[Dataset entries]
————

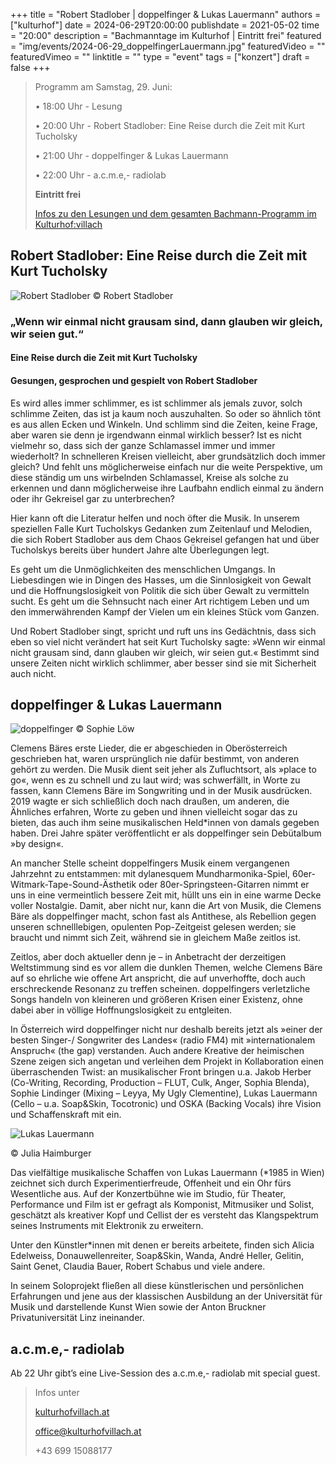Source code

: +++
title = "Robert Stadlober | doppelfinger & Lukas Lauermann"
authors = ["kulturhof"]
date = 2024-06-29T20:00:00
publishdate = 2021-05-02
time = "20:00"
description = "Bachmanntage im Kulturhof | Eintritt frei"
featured = "img/events/2024-06-29_doppelfingerLauermann.jpg"
featuredVideo = ""
featuredVimeo = ""
linktitle = ""
type = "event"
tags = ["konzert"]
draft = false
+++

>Programm am Samstag, 29. Juni:
>
>•	18:00 Uhr - Lesung
>
>•	20:00 Uhr - Robert Stadlober: Eine Reise durch die Zeit mit Kurt Tucholsky
>
>•	21:00 Uhr - doppelfinger & Lukas Lauermann
>
>•	22:00 Uhr - a.c.m.e,- radiolab
>
>**Eintritt frei**
>
>[Infos zu den Lesungen und dem gesamten Bachmann-Programm im Kulturhof:villach](https://kulturhofvillach.at/events/2024/2024-06-27_bachmann/)



## Robert Stadlober: Eine Reise durch die Zeit mit Kurt Tucholsky ##

![Robert Stadlober](/img/events/2024-06-29_TucholskyStadlober_c_Stadlober.jpeg)
© Robert Stadlober

### „Wenn wir einmal nicht grausam sind, dann glauben wir gleich, wir seien gut.“
#### Eine Reise durch die Zeit mit Kurt Tucholsky
#### Gesungen, gesprochen und gespielt von Robert Stadlober

Es wird alles immer schlimmer, es ist schlimmer als jemals zuvor, solch schlimme Zeiten, das ist ja kaum noch auszuhalten. So oder so ähnlich tönt es aus allen Ecken und Winkeln. Und schlimm sind die Zeiten, keine Frage, aber waren sie denn je irgendwann einmal wirklich besser? Ist es nicht vielmehr so, dass sich der ganze Schlamassel immer und immer wiederholt? In schnelleren Kreisen vielleicht, aber grundsätzlich doch immer gleich? Und fehlt uns möglicherweise einfach nur die weite Perspektive, um diese ständig um uns wirbelnden Schlamassel, Kreise als solche zu erkennen und dann möglicherweise ihre Laufbahn endlich einmal zu ändern oder ihr Gekreisel gar zu unterbrechen?

Hier kann oft die Literatur helfen und noch öfter die Musik. In unserem speziellen Falle Kurt Tucholskys Gedanken zum Zeitenlauf und Melodien, die sich Robert Stadlober aus dem Chaos Gekreisel gefangen hat und über Tucholskys bereits über hundert Jahre alte Überlegungen legt.

Es geht um die Unmöglichkeiten des menschlichen Umgangs. In Liebesdingen wie in Dingen des Hasses, um die Sinnlosigkeit von Gewalt und die Hoffnungslosigkeit von Politik die sich über Gewalt zu vermitteln sucht. Es geht um die Sehnsucht nach einer Art richtigem Leben und um den immerwährenden Kampf der Vielen um ein kleines Stück vom Ganzen.

Und Robert Stadlober singt, spricht und ruft uns ins Gedächtnis, dass sich eben so viel nicht verändert hat seit Kurt Tucholsky sagte: »Wenn wir einmal nicht grausam sind, dann glauben wir gleich, wir seien gut.« Bestimmt sind unsere Zeiten nicht wirklich schlimmer, aber besser sind sie mit Sicherheit auch nicht.


## doppelfinger & Lukas Lauermann ##

![doppelfinger](/img/events/2024-06-29_doppelfinger_c_SophieLoew.jpg)
© Sophie Löw

Clemens Bäres erste Lieder, die er abgeschieden in Oberösterreich geschrieben hat, waren ursprünglich nie dafür bestimmt, von anderen gehört zu werden. Die Musik dient seit jeher als Zufluchtsort, als »place to go«, wenn es zu schnell und zu laut wird; was schwerfällt, in Worte zu fassen, kann Clemens Bäre im Songwriting und in der Musik ausdrücken. 2019 wagte er sich schließlich doch nach draußen, um anderen, die Ähnliches erfahren, Worte zu geben und ihnen vielleicht sogar das zu bieten, das auch ihm seine musikalischen Held\*innen von damals gegeben haben. Drei Jahre später veröffentlicht er als doppelfinger sein Debütalbum »by design«. 

An mancher Stelle scheint doppelfingers Musik einem vergangenen Jahrzehnt zu entstammen: mit dylanesquem Mundharmonika-Spiel, 60er-Witmark-Tape-Sound-Ästhetik oder 80er-Springsteen-Gitarren nimmt er uns in eine vermeintlich bessere Zeit mit, hüllt uns ein in eine warme Decke voller Nostalgie. Damit, aber nicht nur, kann die Art von Musik, die Clemens Bäre als doppelfinger macht, schon fast als Antithese, als Rebellion gegen unseren schnelllebigen, opulenten Pop-Zeitgeist gelesen werden; sie braucht und nimmt sich Zeit, während sie in gleichem Maße zeitlos ist.

Zeitlos, aber doch aktueller denn je – in Anbetracht der derzeitigen Weltstimmung sind es vor allem die dunklen Themen, welche Clemens Bäre auf so ehrliche wie offene Art anspricht, die auf unverhoffte, doch auch erschreckende Resonanz zu treffen scheinen. doppelfingers verletzliche Songs handeln von kleineren und größeren Krisen einer Existenz, ohne dabei aber in völlige Hoffnungslosigkeit zu entgleiten.

In Österreich wird doppelfinger nicht nur deshalb bereits jetzt als »einer der besten Singer-/ Songwriter des Landes« (radio FM4) mit »internationalem Anspruch« (the gap) verstanden. Auch andere Kreative der heimischen Szene zeigen sich angetan und verleihen dem Projekt in Kollaboration einen überraschenden Twist: an musikalischer Front bringen u.a. Jakob Herber (Co-Writing, Recording, Production – FLUT, Culk, Anger, Sophia Blenda), Sophie Lindinger (Mixing – Leyya, My Ugly Clementine), Lukas Lauermann (Cello – u.a. Soap&Skin, Tocotronic) und OSKA (Backing Vocals) ihre Vision und Schaffenskraft mit ein.


![Lukas Lauermann](/img/events/2024-06-29_LukasLauermann_c_JuliaHaimburger.jpg)

© Julia Haimburger

Das vielfältige musikalische Schaffen von Lukas Lauermann (\*1985 in Wien) zeichnet sich durch Experimentierfreude, Offenheit und ein Ohr fürs Wesentliche aus. Auf der Konzertbühne wie im Studio, für Theater, Performance und Film ist er gefragt als Komponist, Mitmusiker und Solist, geschätzt als kreativer Kopf und Cellist der es versteht das Klangspektrum seines Instruments mit Elektronik zu erweitern.

Unter den Künstler\*innen mit denen er bereits arbeitete, finden sich Alicia Edelweiss, Donauwellenreiter, Soap&Skin, Wanda, André Heller, Gelitin, Saint Genet, Claudia Bauer, Robert Schabus und viele andere.

In seinem Soloprojekt fließen all diese künstlerischen und persönlichen Erfahrungen und jene aus der klassischen Ausbildung an der Universität für Musik und darstellende Kunst Wien sowie der Anton Bruckner Privatuniversität Linz ineinander.


## a.c.m.e,- radiolab ##
Ab 22 Uhr gibt’s eine Live-Session des a.c.m.e,- radiolab mit special guest.


>Infos unter
>
>[kulturhofvillach.at](https://www.kulturhofvillach.at/)
>
>office@kulturhofvillach.at
>
>+43 699 15088177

————

TASK -
Identify every line above that includes the word "innen", and show those lines.

RESULT OF THIS EXERCISE -
Clemens Bäres erste Lieder, die er abgeschieden in Oberösterreich geschrieben hat, waren ursprünglich nie dafür bestimmt, von anderen gehört zu werden. Die Musik dient seit jeher als Zufluchtsort, als »place to go«, wenn es zu schnell und zu laut wird; was schwerfällt, in Worte zu fassen, kann Clemens Bäre im Songwriting und in der Musik ausdrücken. 2019 wagte er sich schließlich doch nach draußen, um anderen, die Ähnliches erfahren, Worte zu geben und ihnen vielleicht sogar das zu bieten, das auch ihm seine musikalischen Held\*innen von damals gegeben haben. Drei Jahre später veröffentlicht er als doppelfinger sein Debütalbum »by design«. 
Unter den Künstler\*innen mit denen er bereits arbeitete, finden sich Alicia Edelweiss, Donauwellenreiter, Soap&Skin, Wanda, André Heller, Gelitin, Saint Genet, Claudia Bauer, Robert Schabus und viele andere.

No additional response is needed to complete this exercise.